Source records:

————

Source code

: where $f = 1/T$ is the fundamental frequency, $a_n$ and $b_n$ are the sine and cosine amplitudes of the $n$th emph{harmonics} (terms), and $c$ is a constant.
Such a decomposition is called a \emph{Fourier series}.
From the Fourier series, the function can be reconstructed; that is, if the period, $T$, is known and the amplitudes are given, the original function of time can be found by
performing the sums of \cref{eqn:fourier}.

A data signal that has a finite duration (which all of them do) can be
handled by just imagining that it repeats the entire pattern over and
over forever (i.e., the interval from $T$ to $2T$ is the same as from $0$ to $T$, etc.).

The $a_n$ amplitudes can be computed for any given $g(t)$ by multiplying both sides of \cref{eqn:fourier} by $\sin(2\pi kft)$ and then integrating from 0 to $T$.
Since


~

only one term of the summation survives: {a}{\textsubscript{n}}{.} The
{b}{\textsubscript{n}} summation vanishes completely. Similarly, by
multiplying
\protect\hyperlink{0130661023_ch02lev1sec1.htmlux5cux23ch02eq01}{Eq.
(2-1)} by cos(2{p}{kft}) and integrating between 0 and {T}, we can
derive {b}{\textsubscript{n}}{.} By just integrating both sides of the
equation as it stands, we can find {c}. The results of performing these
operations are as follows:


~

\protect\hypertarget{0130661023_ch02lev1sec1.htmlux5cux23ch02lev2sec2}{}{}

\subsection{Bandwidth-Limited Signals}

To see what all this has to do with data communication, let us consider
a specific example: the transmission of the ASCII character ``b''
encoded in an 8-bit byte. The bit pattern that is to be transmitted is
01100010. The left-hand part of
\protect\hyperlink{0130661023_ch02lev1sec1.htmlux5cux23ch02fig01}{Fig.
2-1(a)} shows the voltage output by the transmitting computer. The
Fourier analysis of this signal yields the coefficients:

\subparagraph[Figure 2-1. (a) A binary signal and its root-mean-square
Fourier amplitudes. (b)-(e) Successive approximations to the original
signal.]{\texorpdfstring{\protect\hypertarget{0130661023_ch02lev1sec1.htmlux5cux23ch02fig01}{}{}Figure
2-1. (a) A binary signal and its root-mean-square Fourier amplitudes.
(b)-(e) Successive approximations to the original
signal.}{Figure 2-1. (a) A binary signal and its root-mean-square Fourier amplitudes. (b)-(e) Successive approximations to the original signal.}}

————

Wherever a line contains the string "summation", copy that line from the data.

only one term of the summation survives: {a}{\textsubscript{n}}{.} The
{b}{\textsubscript{n}} summation vanishes completely. Similarly, by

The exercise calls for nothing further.